> **Material supplied**
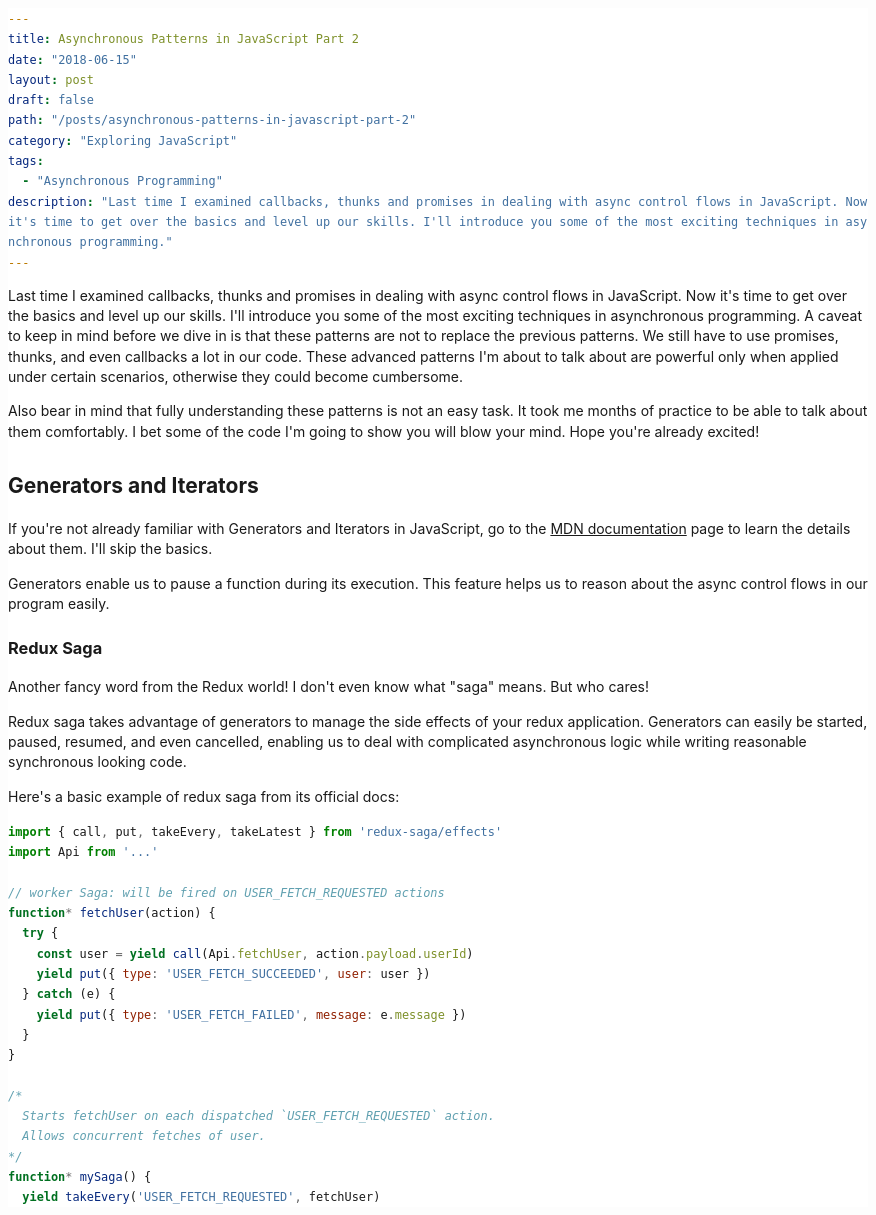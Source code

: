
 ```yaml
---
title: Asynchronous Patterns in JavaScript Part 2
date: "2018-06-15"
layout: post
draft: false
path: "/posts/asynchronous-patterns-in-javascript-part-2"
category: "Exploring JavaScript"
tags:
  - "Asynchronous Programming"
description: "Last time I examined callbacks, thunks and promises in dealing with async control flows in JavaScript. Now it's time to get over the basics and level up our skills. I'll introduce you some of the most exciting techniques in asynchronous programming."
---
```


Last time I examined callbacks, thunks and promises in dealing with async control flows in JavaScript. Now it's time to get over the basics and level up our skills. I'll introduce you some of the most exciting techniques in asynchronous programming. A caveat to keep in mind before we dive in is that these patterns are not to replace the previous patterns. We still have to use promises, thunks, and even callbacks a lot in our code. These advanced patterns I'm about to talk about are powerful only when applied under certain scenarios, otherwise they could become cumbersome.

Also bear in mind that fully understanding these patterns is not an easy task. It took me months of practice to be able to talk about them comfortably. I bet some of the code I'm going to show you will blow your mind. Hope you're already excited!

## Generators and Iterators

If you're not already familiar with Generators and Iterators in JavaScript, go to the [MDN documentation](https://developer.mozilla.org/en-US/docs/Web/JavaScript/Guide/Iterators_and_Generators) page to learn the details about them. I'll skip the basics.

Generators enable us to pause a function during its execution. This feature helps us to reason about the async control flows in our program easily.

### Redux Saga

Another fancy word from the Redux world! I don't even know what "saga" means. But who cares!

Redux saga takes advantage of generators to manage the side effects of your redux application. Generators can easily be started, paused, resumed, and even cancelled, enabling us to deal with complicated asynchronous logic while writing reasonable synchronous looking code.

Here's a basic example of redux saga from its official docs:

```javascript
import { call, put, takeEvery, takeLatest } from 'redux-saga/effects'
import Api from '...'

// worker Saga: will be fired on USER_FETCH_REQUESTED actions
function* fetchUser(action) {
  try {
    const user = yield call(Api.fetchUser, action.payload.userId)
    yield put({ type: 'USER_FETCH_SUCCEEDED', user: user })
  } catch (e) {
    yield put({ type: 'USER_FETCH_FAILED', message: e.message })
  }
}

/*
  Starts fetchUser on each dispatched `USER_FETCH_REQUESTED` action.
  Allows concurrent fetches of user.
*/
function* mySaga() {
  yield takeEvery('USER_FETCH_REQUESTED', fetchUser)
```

> **Exercise directions**
Check every line above for the string "effects" and copy those that have it.

> **Result of the task**
Redux saga takes advantage of generators to manage the side effects of your redux application. Generators can easily be started, paused, resumed, and even cancelled, enabling us to deal with complicated asynchronous logic while writing reasonable synchronous looking code.
import { call, put, takeEvery, takeLatest } from 'redux-saga/effects'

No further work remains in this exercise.